Event attendees enjoyed an exciting day on the course while savoring delicious food and drinks from our sponsors. While it was amazing to see our community in full swing, the best part of the event was seeing the incredible support of everyone towards our cause.

We hope everyone who attended had a fun time supporting our cause for improving Sagepoint’s Assisted Living and Memory Care programs. Thanks to your help, we are well on our way to our goal of growing awareness of dementia and the effects it has on the person, the family and the community as a whole. We look forward to proceeding with our plans to expand community outreach efforts to develop caregiver support and training programs for those who care for loved ones with dementia and other long-term cognitive illnesses.

Qualified Charitable Distributions for Your Philanthropic Goals


It’s the time of year for giving and with our end-of-year campaign, Caring Hearts, we have the perfect opportunity for you to contribute to a cause that supports our seniors. With your contributions, we’ll raise funds to help Sagepoint Senior Living Services grow awareness of dementia and the effects it has on the person, the family and the community as a whole. To achieve this goals, we will expand community outreach efforts through caregiver support and training programs for those who care for loved ones with dementia and other long-term cognitive illnesses.

Whether you have a loved one who lives with dementia or you know someone whose life has been touched by this illness, there are many reasons to support this worthy cause. But, did you know that there are tax incentives that make charitable giving easier than ever?
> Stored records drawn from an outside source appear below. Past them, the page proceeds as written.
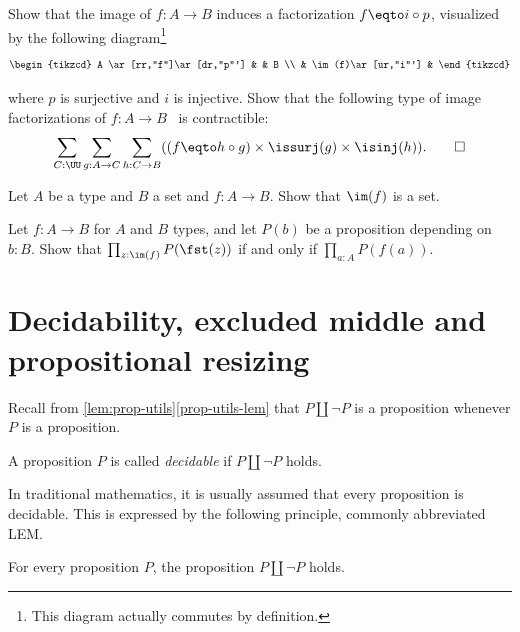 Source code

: \begin{xca}\label{xca:unique-fact-image}
  Show that the image of $f : A \to B$ induces a factorization
  $f \eqto i\circ p$, visualized by the following diagram\footnote{%
  This diagram actually commutes by definition.}
  \[
    \begin{tikzcd}
      A \ar[rr,"f"]\ar[dr,"p"'] & & B \\
      & \im(f)\ar[ur,"i"'] &
    \end{tikzcd}
  \]

  where $p$ is surjective and $i$ is injective. Show that the
  following type of image factorizations of $f : A \to B$~
  is contractible:
  \[
  \sum_{C:\UU}\sum_{g:A\to C}\sum_{h: C\to B}
  ((f \eqto h\circ g) \times \issurj(g) \times \isinj(h)).\qedhere
  \]
\end{xca}

\begin{xca}\label{xca:prop-image-is-set}
Let $A$ be a type and $B$ a set and $f:A\to B$.
Show that $\im(f)$ is a set.
\end{xca}

\begin{xca}\label{xca:all-prop-image}
Let $f:A\to B$ for $A$ and $B$ types, and let $P(b)$ be a proposition
depending on $b:B$.
Show that $\prod_{z:\im(f)} P(\fst(z))$ if and only if $\prod_{a:A} P(f(a))$.
\end{xca}



\section{Decidability, excluded middle and propositional resizing}
\label{sec:decidability}

Recall from \cref{lem:prop-utils}\ref{prop-utils-lem} that $P\amalg \neg P$ is a proposition whenever $P$ is a proposition.
\begin{definition}\label{def:decidability}
  A proposition $P$ is called \emph{decidable}
  if $P\amalg\neg P$ holds.
\end{definition}
In traditional mathematics, it is usually assumed that
every proposition is decidable.
This is expressed by the following principle, commonly abbreviated LEM.
\begin{principle}
  \label{pri:lem}%
  For every proposition $P$, the proposition $P \amalg \neg P$ holds.
\end{principle}

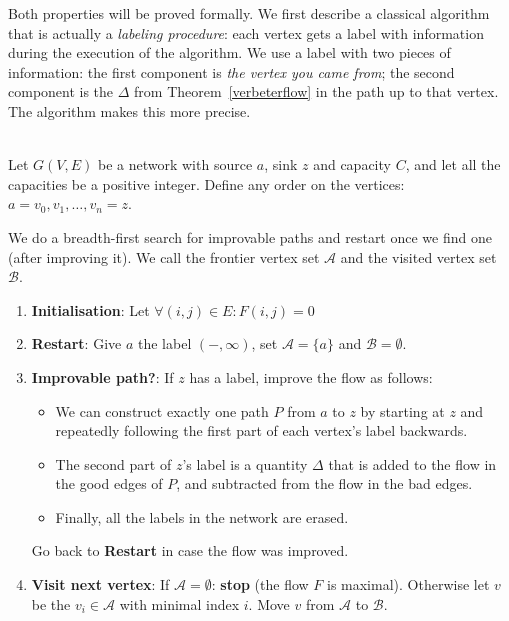 Both properties will be proved formally. We first describe a classical
algorithm that is actually a {\em labeling procedure}: each vertex
gets a label with information during the execution of the algorithm.
We use a label with two pieces of information: the first component is
{\em the vertex you came from}; the second component is the $\Delta$
from Theorem~\ref{verbeterflow} in the path up to that vertex. The
algorithm makes this more precise.

\begin{code}\label{maxflow}~\\
Let $G(V,E)$ be a network with source $a$, sink $z$ and capacity $C$,
and let all the capacities be a positive integer. Define any order on
the vertices: $a = v_{0}, v_{1}, \ldots, v_{n} = z$.

We do a breadth-first search for improvable paths and restart once we find one (after improving it). We call the frontier vertex set $\mathcal{A}$ and the visited vertex set $\mathcal{B}$.

\begin{enumerate}
	\item \textbf{Initialisation}: Let $\forall (i,j) \in E: F(i,j) = 0$
	
	\item \textbf{Restart}: Give $a$ the label $(-,\infty)$, set $\mathcal{A} = \{a\}$ and $\mathcal{B} = \emptyset$.
	
	\item \textbf{Improvable path?}: If $z$ has a label, improve the flow as follows:
	\begin{itemize}
		\item We can construct exactly one path $P$ from
	$a$ to $z$ by starting at $z$
	and repeatedly following the first part of each vertex's label backwards.
		\item The second part of $z$'s label is a quantity $\Delta$
	that is added to the flow in the good edges of $P$, and subtracted
	from the flow in the bad edges.
		\item Finally, all the labels in the network are erased.
	\end{itemize}
	Go back to \textbf{Restart} in case the flow was improved.
	
	\item \textbf{Visit next vertex}: If $\mathcal{A} = \emptyset$: \textbf{stop} (the flow $F$ is maximal).
	Otherwise let $v$ be the $v_{i} \in \mathcal{A}$ with minimal
	index $i$. Move $v$ from $\mathcal{A}$ to $\mathcal{B}$.
	

\end{enumerate}
\end{code}
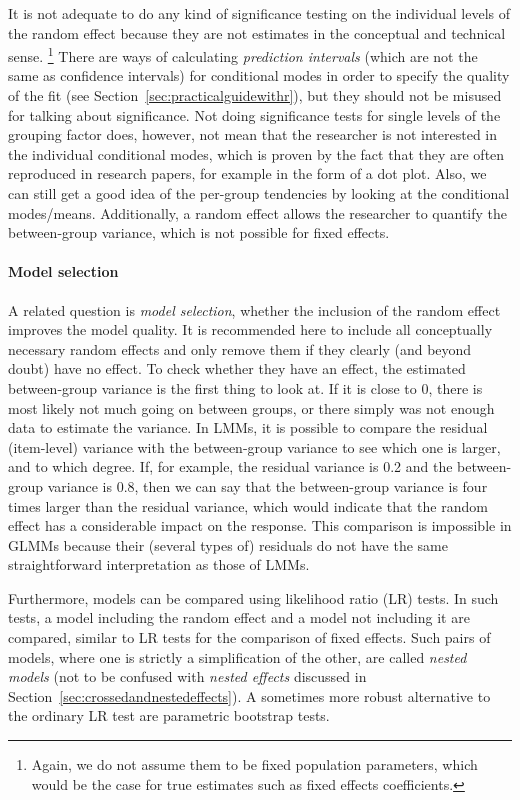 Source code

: It is not adequate to do any kind of significance testing on the individual levels of the random effect because they are not estimates in the conceptual and technical sense.%
\footnote{Again, we do not assume them to be fixed population parameters, which would be the case for true estimates such as fixed effects coefficients.}
There are ways of calculating \textit{prediction intervals} (which are not the same as confidence intervals) for conditional modes in order to specify the quality of the fit (see Section~\ref{sec:practicalguidewithr}), but they should not be misused for talking about significance.
Not doing significance tests for single levels of the grouping factor does, however, not mean that the researcher is not interested in the individual conditional modes, which is proven by the fact that they are often reproduced in research papers, for example in the form of a dot plot.
Also, we can still get a good idea of the per-group tendencies by looking at the conditional modes\slash means.
Additionally, a random effect allows the researcher to quantify the between-group variance, which is not possible for fixed effects.

\paragraph{Model selection}

A related question is \textit{model selection}, \ie whether the inclusion of the random effect improves the model quality.
It is recommended here to include all conceptually necessary random effects and only remove them if they clearly (and beyond doubt) have no effect.
To check whether they have an effect, the estimated between-group variance is the first thing to look at.
If it is close to $0$, there is most likely not much going on between groups, or there simply was not enough data to estimate the variance.
In LMMs, it is possible to compare the residual (item-level) variance with the between-group variance to see which one is larger, and to which degree.
If, for example, the residual variance is 0.2 and the between-group variance is 0.8, then we can say that the between-group variance is four times larger than the residual variance, which would indicate that the random effect has a considerable impact on the response.
This comparison is impossible in GLMMs because their (several types of) residuals do not have the same straightforward interpretation as those of LMMs.

Furthermore, models can be compared using likelihood ratio (LR) tests.
In such tests, a model including the random effect and a model not including it are compared, similar to LR tests for the comparison of fixed effects.
Such pairs of models, where one is strictly a simplification of the other, are called \textit{nested models} (not to be confused with \textit{nested effects} discussed in Section~\ref{sec:crossedandnestedeffects}).
A sometimes more robust alternative to the ordinary LR test are parametric bootstrap tests.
With tax-free charitable giving from an IRA, seniors age 70½ or older can make tax-free charitable donations from IRAs that count toward satisfying required minimum distribution and reduce taxable income. Read more about Qualified Charitable Distribution below as you consider your end-of-year donations.

What is a Qualified Charitable Distribution (QCD)?
A QCD is a tax-free charitable distribution of funds directly from the IRA trustee (custodian) of an eligible IRA account payable to a qualified charitable organization that can receive a tax-deductible contribution. A tax-free QCD is defined in IRS Publication 17 – Your Federal Income Tax for Individuals on page 126.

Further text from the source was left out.